→ Source data:
-------

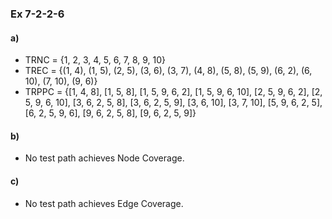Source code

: ### Ex 7-2-2-6

#### a)
* TRNC = {1, 2, 3, 4, 5, 6, 7, 8, 9, 10}
* TREC = {(1, 4), (1, 5), (2, 5), (3, 6), (3, 7), (4, 8), (5, 8), (5, 9), (6, 2), (6, 10), (7, 10), (9, 6)}
* TRPPC = {[1, 4, 8], [1, 5, 8], [1, 5, 9, 6, 2], [1, 5, 9, 6, 10], [2, 5, 9, 6, 2], [2, 5, 9, 6, 10],
[3, 6, 2, 5, 8], [3, 6, 2, 5, 9], [3, 6, 10], [3, 7, 10], [5, 9, 6, 2, 5], [6, 2, 5, 9, 6], [9, 6, 2, 5, 8], [9, 6, 2, 5, 9]}

#### b)
* No test path achieves Node Coverage.

#### c)
* No test path achieves Edge Coverage.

-------

Copy the listing above verbatim, leaving out pictures.

Source code

: ### Ex 7-2-2-6

#### a)
* TRNC = {1, 2, 3, 4, 5, 6, 7, 8, 9, 10}
* TREC = {(1, 4), (1, 5), (2, 5), (3, 6), (3, 7), (4, 8), (5, 8), (5, 9), (6, 2), (6, 10), (7, 10), (9, 6)}
* TRPPC = {[1, 4, 8], [1, 5, 8], [1, 5, 9, 6, 2], [1, 5, 9, 6, 10], [2, 5, 9, 6, 2], [2, 5, 9, 6, 10],
[3, 6, 2, 5, 8], [3, 6, 2, 5, 9], [3, 6, 10], [3, 7, 10], [5, 9, 6, 2, 5], [6, 2, 5, 9, 6], [9, 6, 2, 5, 8], [9, 6, 2, 5, 9]}

#### b)
* No test path achieves Node Coverage.

#### c)
* No test path achieves Edge Coverage.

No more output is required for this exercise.